Vasishtha continued:—

1. [Sanskrit available]
O Rama, the destroyer of thy enemies, this very question that you have asked me today, was put to me once before, when you had been a pupil under my discipline.

2. [Sanskrit available]
In a former age, there was once this spiritual discourse betwixt ourselves, when you had been a pupil of mine in a certain forest (according to Metempsychosis), the present is but a repetition of a past life.
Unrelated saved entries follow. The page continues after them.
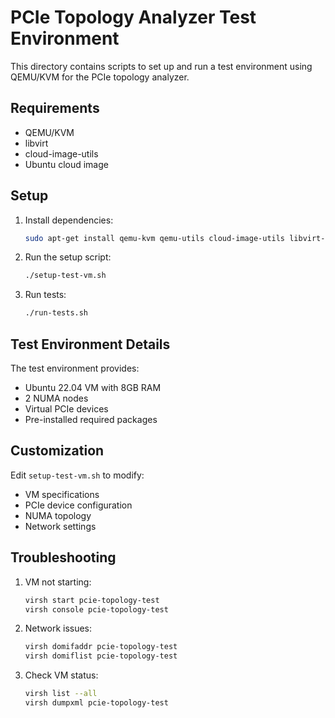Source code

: # PCIe Topology Analyzer Test Environment

This directory contains scripts to set up and run a test environment using QEMU/KVM for the PCIe topology analyzer.

## Requirements

- QEMU/KVM
- libvirt
- cloud-image-utils
- Ubuntu cloud image

## Setup

1. Install dependencies:
   ```bash
   sudo apt-get install qemu-kvm qemu-utils cloud-image-utils libvirt-clients libvirt-daemon-system
   ```

2. Run the setup script:
   ```bash
   ./setup-test-vm.sh
   ```

3. Run tests:
   ```bash
   ./run-tests.sh
   ```

## Test Environment Details

The test environment provides:
- Ubuntu 22.04 VM with 8GB RAM
- 2 NUMA nodes
- Virtual PCIe devices
- Pre-installed required packages

## Customization

Edit `setup-test-vm.sh` to modify:
- VM specifications
- PCIe device configuration
- NUMA topology
- Network settings

## Troubleshooting

1. VM not starting:
   ```bash
   virsh start pcie-topology-test
   virsh console pcie-topology-test
   ```

2. Network issues:
   ```bash
   virsh domifaddr pcie-topology-test
   virsh domiflist pcie-topology-test
   ```

3. Check VM status:
   ```bash
   virsh list --all
   virsh dumpxml pcie-topology-test
   ```

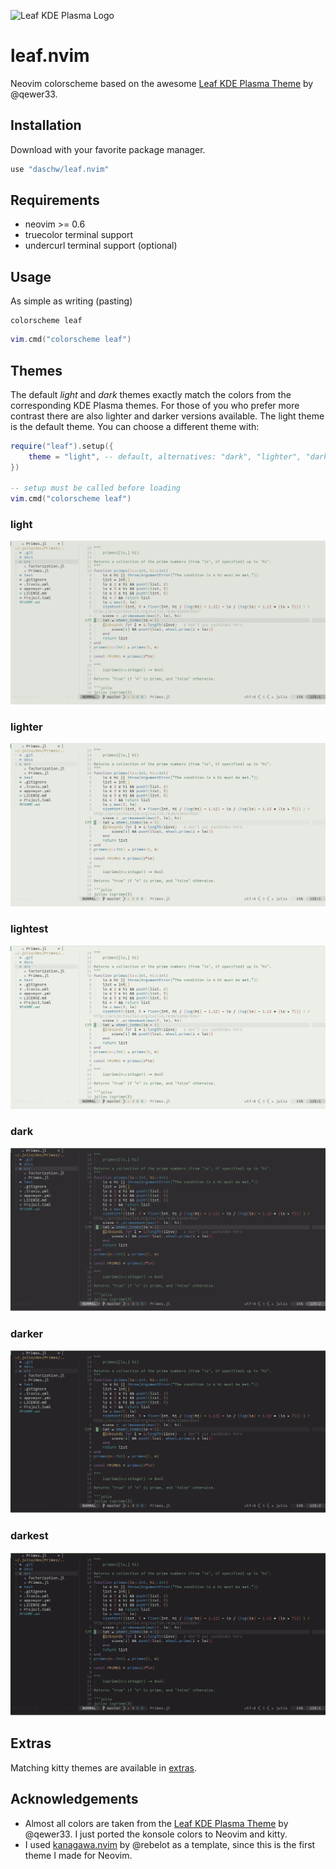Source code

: ![Leaf KDE Plasma Logo](https://raw.githubusercontent.com/qewer33/leaf-kde/main/logo.png)

# leaf.nvim

Neovim colorscheme based on the awesome [Leaf KDE Plasma Theme](https://github.com/qewer33/leaf-kde) by @qewer33.

## Installation

Download with your favorite package manager.

```lua
use "daschw/leaf.nvim"
```

## Requirements

- neovim >= 0.6
- truecolor terminal support
- undercurl terminal support (optional)

## Usage

As simple as writing (pasting)

```vim
colorscheme leaf
```

```lua
vim.cmd("colorscheme leaf")
```

## Themes

The default *light* and *dark* themes exactly match the colors from the corresponding KDE Plasma themes.
For those of you who prefer more contrast there are also lighter and darker versions available.
The light theme is the default theme. You can choose a different theme with:

```lua
require("leaf").setup({
    theme = "light", -- default, alternatives: "dark", "lighter", "darker", "lightest", "darkest"
})

-- setup must be called before loading
vim.cmd("colorscheme leaf")
```

### light
![leaf-light](assets/screenshot-light.png)

### lighter
![leaf-lighter](assets/screenshot-lighter.png)

### lightest
![leaf-lightest](assets/screenshot-lightest.png)

### dark
![leaf-dark](assets/screenshot-dark.png)

### darker
![leaf-darker](assets/screenshot-darker.png)

### darkest
![leaf-darkest](assets/screenshot-darkest.png)

## Extras

Matching kitty themes are available in [extras](extras/).

## Acknowledgements

- Almost all colors are taken from the [Leaf KDE Plasma Theme](https://github.com/qewer33/leaf-kde) by @qewer33. I just ported the konsole colors to Neovim and kitty.
- I used [kanagawa.nvim](https://github.com/rebelot/kanagawa.nvim) by @rebelot as a template, since this is the first theme I made for Neovim.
The wheel of life rolls and revolves incessantly from age to age.

3. [Sanskrit available]
As I sat there as your preceptor, and your sitting in my presence as my pupil; you then had put this very question to me, with the gravity of your understanding.

The pupil said:—

4. [Sanskrit available]
You sir that know all things, now deign to remove this doubt and difficulty of mine, regarding what things die and perish at the great deluge, and what things are not liable to destruction.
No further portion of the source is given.